My goal was to extract the sequence of "Antimicrobial Peptides" from the NCBI Database using keywords such as "Antimicrobial Peptides, AMPs" and also specifying its length.
I have written a code to extract the sequences of Antimicrobial Peptides (AMPs) from the NCBI protein database using the Biopython library.
The Code
from Bio import Entrez
from Bio import SeqIO
def scrape_fasta_sequence(keywords):
# Provide your email address to NCBI
Entrez.email = 'mabdullahafzal02@gmail.com'
# Create the query string with filters
query = f'{keywords} AND srcdb_refseq[PROP] AND 7:50[SLEN] '
# Search for protein IDs that match the query
handle = Entrez.esearch(db='protein', term=query)
record = Entrez.read(handle)
id_list = record['IdList']
# Use the protein IDs to fetch the sequences
fasta_sequences = []
for protein_id in id_list:
handle = Entrez.efetch(db='protein', id=protein_id, rettype='fasta', retmode='text')
fasta_sequence = SeqIO.read(handle, 'fasta')
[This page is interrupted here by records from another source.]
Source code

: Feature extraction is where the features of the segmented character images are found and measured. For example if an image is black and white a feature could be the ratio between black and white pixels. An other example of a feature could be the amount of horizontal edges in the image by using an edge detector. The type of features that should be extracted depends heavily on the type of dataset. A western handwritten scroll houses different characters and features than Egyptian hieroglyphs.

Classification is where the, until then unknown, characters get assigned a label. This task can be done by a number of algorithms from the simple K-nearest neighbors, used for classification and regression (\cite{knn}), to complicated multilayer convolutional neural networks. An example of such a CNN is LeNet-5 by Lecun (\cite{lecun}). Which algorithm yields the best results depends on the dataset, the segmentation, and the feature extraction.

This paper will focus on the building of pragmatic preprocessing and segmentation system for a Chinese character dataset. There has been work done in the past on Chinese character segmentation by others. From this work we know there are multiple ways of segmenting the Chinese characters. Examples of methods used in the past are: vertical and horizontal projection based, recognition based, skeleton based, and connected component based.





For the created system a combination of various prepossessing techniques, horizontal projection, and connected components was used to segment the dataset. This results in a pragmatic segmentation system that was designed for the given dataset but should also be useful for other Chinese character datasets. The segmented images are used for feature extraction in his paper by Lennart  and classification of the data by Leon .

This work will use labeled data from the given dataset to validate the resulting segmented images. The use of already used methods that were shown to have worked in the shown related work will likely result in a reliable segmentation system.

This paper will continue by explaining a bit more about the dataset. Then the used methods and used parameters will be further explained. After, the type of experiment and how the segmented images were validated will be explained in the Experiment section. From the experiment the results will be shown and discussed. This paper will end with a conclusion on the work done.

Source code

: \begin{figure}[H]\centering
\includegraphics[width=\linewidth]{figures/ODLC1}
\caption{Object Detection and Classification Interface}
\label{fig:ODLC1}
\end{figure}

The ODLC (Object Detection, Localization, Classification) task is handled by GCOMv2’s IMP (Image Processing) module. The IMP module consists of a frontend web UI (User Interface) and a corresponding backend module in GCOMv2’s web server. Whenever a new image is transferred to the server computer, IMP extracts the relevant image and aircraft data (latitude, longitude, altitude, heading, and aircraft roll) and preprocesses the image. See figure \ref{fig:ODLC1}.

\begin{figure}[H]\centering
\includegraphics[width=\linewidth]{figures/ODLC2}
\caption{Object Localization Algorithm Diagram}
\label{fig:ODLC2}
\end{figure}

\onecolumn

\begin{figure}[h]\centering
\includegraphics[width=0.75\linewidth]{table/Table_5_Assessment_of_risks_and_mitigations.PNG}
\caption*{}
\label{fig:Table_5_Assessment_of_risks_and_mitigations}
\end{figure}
fasta_sequences.append(fasta_sequence)
handle.close()
return fasta_sequences
# Example usage
keywords = 'Antimicrobial Peptides OR AMPs'
fasta_sequences = scrape_fasta_sequence(keywords)
for fasta_sequence in fasta_sequences:
print(fasta_sequence)
Output
Output was not specific to the Antimicrobial Peptides. It provided me with other proteins which were not needed. output snippet
Kindly help, if code can be modified to add precision only towards antimicrobial peptides.